This week I received my diploma, the final reminder that I had actually graduated and that it was time to find a “real” job; yesterday I received a brochure to take a river cruise with Viking Cruise lines. Both of these things scare me for one simple reason: they are unknown.
Up until now I’ve had 3 part time jobs- I flip burgers as a short order cook for fast food; I worked as a seasonal worker with a department store in the mall which was the worst job in the world (imagine waking up at 3,4 or 5 am to stock bed sheets and fold towels); finally there is my favorite job to date, sample girl for a food warehouse. It’s fun and I meet interesting and new people every day I work. I ask myself now: how have any of these jobs prepared me to tackle a real job? A job that comes with the responsibility of working, at least, 7-4 every day (did I mention that my degree is a Bachelor of Science in High School Education with an emphasis in English?). That kind of commitment frightens me, how am I supposed to be a role model for the teenagers of today? If you asked me point blank what I think of teenagers I’d probably tell you that they are an interesting breed of people and that I’m almost certain I still am one. I haven’t graduated to the stage in development when the world ceases revolving around me. When I turned 23 last August I was upset that there wasn’t any fanfare accompanying the point at which I could never be 22 again and sing “22” by Taylor Swift and mean it anymore. It was depressing and I felt unloved by everyone I know. If that isn’t the reaction of a teenager then obviously I didn’t “teenager” like everyone.
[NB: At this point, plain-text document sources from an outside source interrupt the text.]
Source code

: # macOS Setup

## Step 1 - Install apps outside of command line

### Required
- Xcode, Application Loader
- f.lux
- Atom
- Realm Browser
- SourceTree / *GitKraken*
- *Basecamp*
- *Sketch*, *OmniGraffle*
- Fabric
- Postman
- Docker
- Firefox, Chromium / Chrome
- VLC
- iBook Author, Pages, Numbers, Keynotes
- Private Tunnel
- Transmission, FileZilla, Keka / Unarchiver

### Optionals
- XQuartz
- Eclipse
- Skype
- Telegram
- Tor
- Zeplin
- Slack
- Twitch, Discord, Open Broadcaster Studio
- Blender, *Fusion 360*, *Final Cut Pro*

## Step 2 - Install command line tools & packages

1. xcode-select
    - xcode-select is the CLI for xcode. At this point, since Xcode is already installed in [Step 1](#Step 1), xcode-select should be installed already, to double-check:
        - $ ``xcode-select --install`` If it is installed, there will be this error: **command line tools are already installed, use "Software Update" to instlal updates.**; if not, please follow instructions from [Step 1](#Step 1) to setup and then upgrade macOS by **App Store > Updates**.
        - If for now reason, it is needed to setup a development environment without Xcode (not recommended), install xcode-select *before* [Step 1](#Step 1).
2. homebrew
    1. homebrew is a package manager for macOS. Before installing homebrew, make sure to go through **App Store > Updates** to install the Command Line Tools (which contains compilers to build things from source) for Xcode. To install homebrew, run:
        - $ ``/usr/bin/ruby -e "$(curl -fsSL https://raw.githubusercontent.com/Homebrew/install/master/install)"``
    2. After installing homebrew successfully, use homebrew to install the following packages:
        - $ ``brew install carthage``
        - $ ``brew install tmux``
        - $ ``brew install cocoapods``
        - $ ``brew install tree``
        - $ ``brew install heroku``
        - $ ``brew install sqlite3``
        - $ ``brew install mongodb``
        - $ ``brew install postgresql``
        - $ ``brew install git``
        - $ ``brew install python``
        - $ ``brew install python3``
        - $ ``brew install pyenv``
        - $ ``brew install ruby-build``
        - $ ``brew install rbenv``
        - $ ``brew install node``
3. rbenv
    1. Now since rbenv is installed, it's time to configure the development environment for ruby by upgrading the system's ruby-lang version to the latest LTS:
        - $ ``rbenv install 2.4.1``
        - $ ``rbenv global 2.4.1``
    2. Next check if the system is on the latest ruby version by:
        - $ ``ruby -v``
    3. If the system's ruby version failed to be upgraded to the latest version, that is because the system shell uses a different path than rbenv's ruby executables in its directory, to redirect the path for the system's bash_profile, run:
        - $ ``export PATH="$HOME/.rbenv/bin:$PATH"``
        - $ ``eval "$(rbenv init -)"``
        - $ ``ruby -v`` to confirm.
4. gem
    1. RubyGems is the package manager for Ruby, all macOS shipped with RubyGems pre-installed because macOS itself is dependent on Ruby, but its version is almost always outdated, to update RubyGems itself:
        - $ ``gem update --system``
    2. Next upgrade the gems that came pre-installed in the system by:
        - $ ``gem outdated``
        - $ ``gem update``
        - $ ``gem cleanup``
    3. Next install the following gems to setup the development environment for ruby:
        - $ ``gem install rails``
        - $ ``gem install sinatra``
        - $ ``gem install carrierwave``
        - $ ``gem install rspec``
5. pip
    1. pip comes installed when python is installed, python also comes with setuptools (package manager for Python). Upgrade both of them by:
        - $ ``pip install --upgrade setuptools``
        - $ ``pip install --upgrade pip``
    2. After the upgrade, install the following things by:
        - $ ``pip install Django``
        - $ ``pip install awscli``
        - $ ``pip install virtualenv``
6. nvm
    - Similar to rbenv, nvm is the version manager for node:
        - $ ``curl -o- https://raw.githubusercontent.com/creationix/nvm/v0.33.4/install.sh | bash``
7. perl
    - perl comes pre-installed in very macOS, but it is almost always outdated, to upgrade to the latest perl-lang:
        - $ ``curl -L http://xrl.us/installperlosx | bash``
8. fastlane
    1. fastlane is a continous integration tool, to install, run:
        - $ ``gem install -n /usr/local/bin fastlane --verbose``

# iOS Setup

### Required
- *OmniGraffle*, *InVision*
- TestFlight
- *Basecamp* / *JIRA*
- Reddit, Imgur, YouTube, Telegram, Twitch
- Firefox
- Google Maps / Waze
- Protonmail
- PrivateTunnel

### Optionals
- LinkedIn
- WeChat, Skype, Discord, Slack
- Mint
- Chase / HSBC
As for the second thing that scares me: travel. I’m desperately afraid of leaving my comfort zone. For me the world will continue to revolve in it’s perfect sphere as long as I continue to pretend I am still a teenager. My dad still pays my damn bills for God’s sake. I have no real responsibility to do anything except pay for my own gas and bring home the occasional grocery item. At the same time I want to shrug off the boring sameness of the rural countryside I currently see everyday of my life. I want to explore this country, this continent, even this world (and maybe others later, you know, when/ if possible. I’m making a joke people, please laugh). Nightly I look forward to the day that my “Get Out of Missouri” Fund will bloom into fruition, that I will finally get out of this boring little state. Except that lately the reality that I need to find a real job has dimmed the bulb of possibility.
What caused this dimming? The idea of failure, the chance that I would risk everything and disappoint the people that have helped me the most. What happens if I can’t make it work, if I come dragging home one day with no money and no chance to do anything better than be stuck in this hell home of existence depending on the whimsy of the fast food industry to re-hire me? Prodigal Son (Daughter) stories only happen in the Bible and I fear that my father would be too disappointed in me, the daughter that has the “brightest” future. I was (am?) going to the one child of six that will finally make a better life than the others.
I think maybe, hopefully, that there is something out there in the world that is waiting for me to get off my duff and finally take the chance to find it. I just need to find the thing that i want most and let myself have it (kind of like magic from that old Disney movie Halloweentown).
My goal for this month is to overcome failure, I have no idea how I’m going do it but I know that everyday that I get out of bed is a cause for celebration. Maybe February isn’t about failure but rather about celebrating small victories that come from everyday life. I finished two books today, that calls for a celebration…I’ll think I’ll start a new book tonight. I hope dear readers that we will float from the bottom of our doldrum lives to the top of the blue- blue sky like helium balloons. Just be sure to keep those pesky kids from stealing your balloon and sucking all the helium from it. Our lives are limitless in their possibilities and it’s the small things that will change them. Who knows, if it hadn’t snowed tonight I might have gone to the bar and met the guy of my dreams or found my sugar daddy who would finance my wildest dreams. Instead I’ll be curling up on the sofa with a new book, my cat and a cup of hot chocolate.
One day when we’re drifting along in the stars I hope the world shines brightest for us. After all the world belongs to us dreamers and the only way to make those dreams a success is to celebrate every victory, no matter how small. So dear reader, get excited and celebrate anything that makes you smile. I’ll try to be a bit better at accountability and let you know how I’m doing this month.